Último adiós a Cindi Santana

South Gate da sus condolencias a la familia de la joven asesinada

Mientras Amalia Bazurto se secaba las lágrimas con un pañuelo no dejaba de ver con sus ojos aguados las fotos de Cindi Santana, a quien conocía desde que era pequeña. Aún no podía creer que en el interior del ataúd blanco que ayer estaba en el auditorio del parque de South Gate se encontraba el cuerpo sin vida de “una muchacha buena, muy dedicada en sus estudios”.

“Era una chica muy alegre, siempre muy simpática”, dijo esta madre, quien también tiene hijos en la secundaria South East, donde Santana fue apuñalada por su ex novio el 30 de septiembre.

La familia de la fallecida celebró ayer una ceremonia para recordar la vida de Santana, a la que asistieron cientos de personas. Algunos lo hacían con ramos de flores. Otros, con solapas en la camisa mostrando la imagen de la estudiante. En el mural de fotos que se colocó a la entrada, Santana aparecía en todas con una sonrisa.

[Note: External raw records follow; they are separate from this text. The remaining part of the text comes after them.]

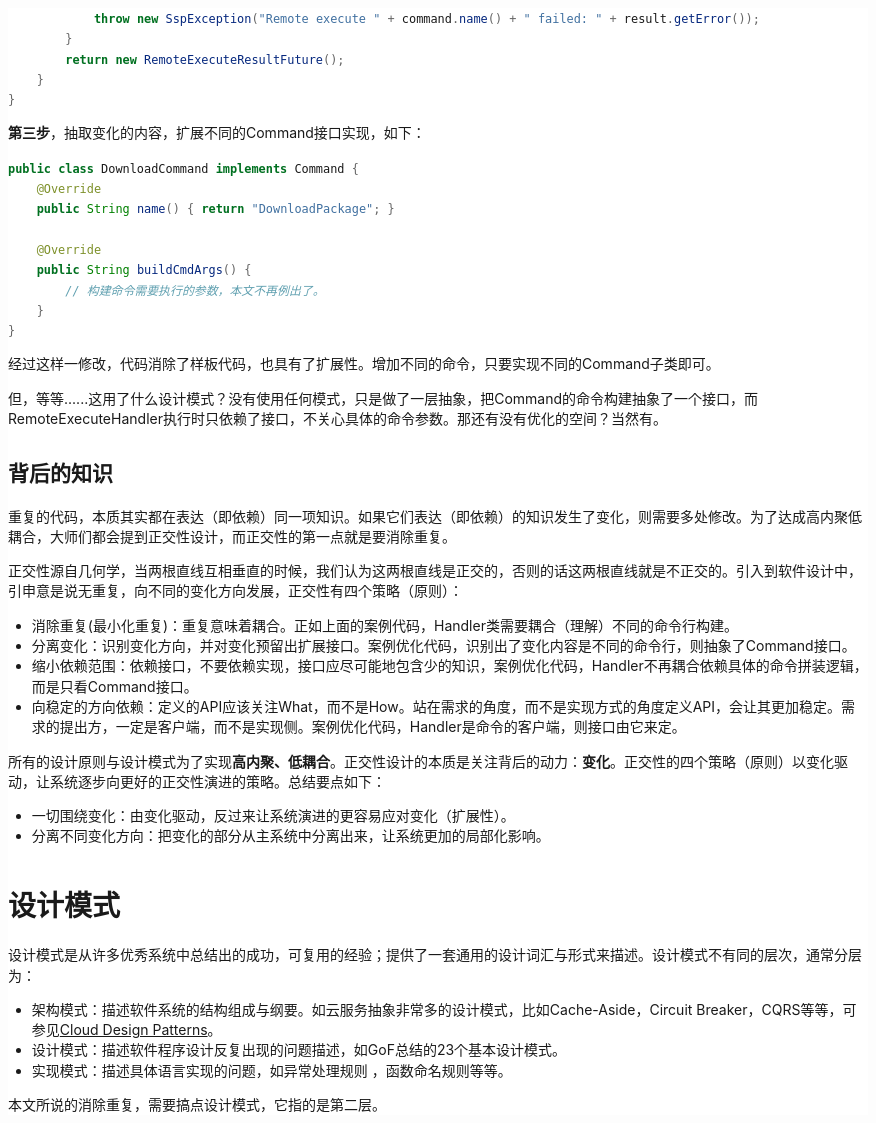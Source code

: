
 ```Java
            throw new SspException("Remote execute " + command.name() + " failed: " + result.getError());
        }
        return new RemoteExecuteResultFuture();
    }
}
```

**第三步**，抽取变化的内容，扩展不同的Command接口实现，如下：

```Java
public class DownloadCommand implements Command {
    @Override
    public String name() { return "DownloadPackage"; }

    @Override
    public String buildCmdArgs() {
        // 构建命令需要执行的参数，本文不再例出了。
    }
}
```

经过这样一修改，代码消除了样板代码，也具有了扩展性。增加不同的命令，只要实现不同的Command子类即可。

但，等等......这用了什么设计模式？没有使用任何模式，只是做了一层抽象，把Command的命令构建抽象了一个接口，而RemoteExecuteHandler执行时只依赖了接口，不关心具体的命令参数。那还有没有优化的空间？当然有。

## 背后的知识

重复的代码，本质其实都在表达（即依赖）同一项知识。如果它们表达（即依赖）的知识发生了变化，则需要多处修改。为了达成高内聚低耦合，大师们都会提到正交性设计，而正交性的第一点就是要消除重复。

正交性源自几何学，当两根直线互相垂直的时候，我们认为这两根直线是正交的，否则的话这两根直线就是不正交的。引入到软件设计中，引申意是说无重复，向不同的变化方向发展，正交性有四个策略（原则）：

 - 消除重复(最小化重复)：重复意味着耦合。正如上面的案例代码，Handler类需要耦合（理解）不同的命令行构建。
 - 分离变化：识别变化方向，并对变化预留出扩展接口。案例优化代码，识别出了变化内容是不同的命令行，则抽象了Command接口。
 - 缩小依赖范围：依赖接口，不要依赖实现，接口应尽可能地包含少的知识，案例优化代码，Handler不再耦合依赖具体的命令拼装逻辑，而是只看Command接口。
 - 向稳定的方向依赖：定义的API应该关注What，而不是How。站在需求的角度，而不是实现方式的角度定义API，会让其更加稳定。需求的提出方，一定是客户端，而不是实现侧。案例优化代码，Handler是命令的客户端，则接口由它来定。

所有的设计原则与设计模式为了实现**高内聚、低耦合**。正交性设计的本质是关注背后的动力：**变化**。正交性的四个策略（原则）以变化驱动，让系统逐步向更好的正交性演进的策略。总结要点如下：

 - 一切围绕变化：由变化驱动，反过来让系统演进的更容易应对变化（扩展性）。
 - 分离不同变化方向：把变化的部分从主系统中分离出来，让系统更加的局部化影响。

# 设计模式

设计模式是从许多优秀系统中总结出的成功，可复用的经验；提供了一套通用的设计词汇与形式来描述。设计模式不有同的层次，通常分层为：

  - 架构模式：描述软件系统的结构组成与纲要。如云服务抽象非常多的设计模式，比如Cache-Aside，Circuit Breaker，CQRS等等，可参见[Cloud Design Patterns](https://docs.microsoft.com/en-us/azure/architecture/patterns/)。
  - 设计模式：描述软件程序设计反复出现的问题描述，如GoF总结的23个基本设计模式。
  - 实现模式：描述具体语言实现的问题，如异常处理规则 ，函数命名规则等等。

本文所说的消除重复，需要搞点设计模式，它指的是第二层。
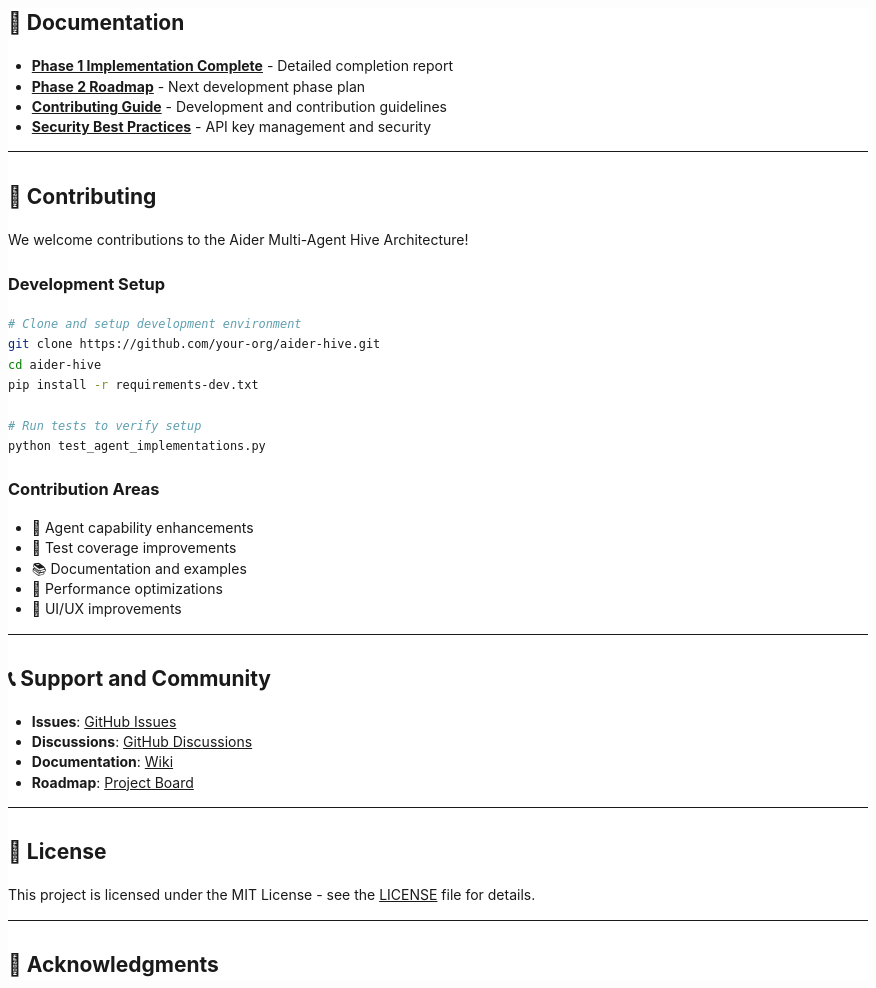 
## 📖 Documentation

- [**Phase 1 Implementation Complete**](docs/PHASE_1_IMPLEMENTATION_COMPLETE.md) - Detailed completion report
- [**Phase 2 Roadmap**](docs/PHASE_2_ROADMAP.md) - Next development phase plan
- [**Contributing Guide**](CONTRIBUTING.md) - Development and contribution guidelines
- [**Security Best Practices**](#security--environment-configuration) - API key management and security

---

## 🤝 Contributing

We welcome contributions to the Aider Multi-Agent Hive Architecture! 

### **Development Setup**
```bash
# Clone and setup development environment
git clone https://github.com/your-org/aider-hive.git
cd aider-hive
pip install -r requirements-dev.txt

# Run tests to verify setup
python test_agent_implementations.py
```

### **Contribution Areas**
- 🔧 Agent capability enhancements
- 🧪 Test coverage improvements
- 📚 Documentation and examples
- 🚀 Performance optimizations
- 🎨 UI/UX improvements

---

## 📞 Support and Community

- **Issues**: [GitHub Issues](https://github.com/your-org/aider-hive/issues)
- **Discussions**: [GitHub Discussions](https://github.com/your-org/aider-hive/discussions)
- **Documentation**: [Wiki](https://github.com/your-org/aider-hive/wiki)
- **Roadmap**: [Project Board](https://github.com/your-org/aider-hive/projects)

---

## 📜 License

This project is licensed under the MIT License - see the [LICENSE](LICENSE.txt) file for details.

---

## 🙏 Acknowledgments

“Era bien alegre. Hablaba con todo el mundo aunque no los conocía”, dijo su vecino, Gerardo Topete, quien llegó vistiendo una playera negra que mandó a estampar con la foto de Cindi Santana, de la que salían unas alas de ángel sobre las que se leía “descansa en paz”.

Sobre el ataúd cerrado había un conjunto floral, y sobre el escenario del auditorio pasaban una y otra vez las diapositivas con algunos de los momentos más felices de la vida de la estudiante, mientras sonaba de fondo música religiosa instrumental.

En punto de las seis, un dúo comenzó a cantar dando inicio al servicio religioso donde se recordó que “la muerte no es el final para quienes creen en el amor de Dios”.

El momento más emotivo fue cuando la mamá de Santana, Margarita Meza, subió al escenario del auditorio junto a su otra hija, Janet Santana, y sacó fuerzas de donde no las tenía para darle las gracias a todos los que habían acudido a mostrar su apoyo a la familia.

“Siento que me falta una parte de mí”, dijo Meza llorando y con la voz entrecortada. Anteriormente, ya había perdido a su esposo. “Mi corazón está partido. Muchas gracias por estar aquí dándole el último adiós a mi hija”.

“Estoy segura que allí en el cielo nos darás luz”, dijo por su parte Janet Santana, ante un auditorio acomodado para 700 personas.

“La cantidad de gente que ha venido habla de todos los amigos que tenía Cindi”, dijo María Dávila, alcaldesa de South Gate. “El Distrito Escolar y la ciudad deben trabajar para que haya una mejor comunicación y no se vuelvan a repetir tragedias como esta”.

El Distrito Escolar Unificado de Los Ángeles aprobó ayer una resolución con la que busca mejorar las relaciones entre los estudiantes al tiempo que establece la figura de un coordinador de prevención.

Quienes llegaron a mostrar ayer sus condolencias a la familia recibieron una estampa con la imagen de la estudiante, en la que detrás podían leerse frases como “sequen sus lágrimas y recuérdenme no como estoy ahora, pero como era antes”, y otra que decía “mientras tenga su amor, yo seguiré viviendo en sus corazones”.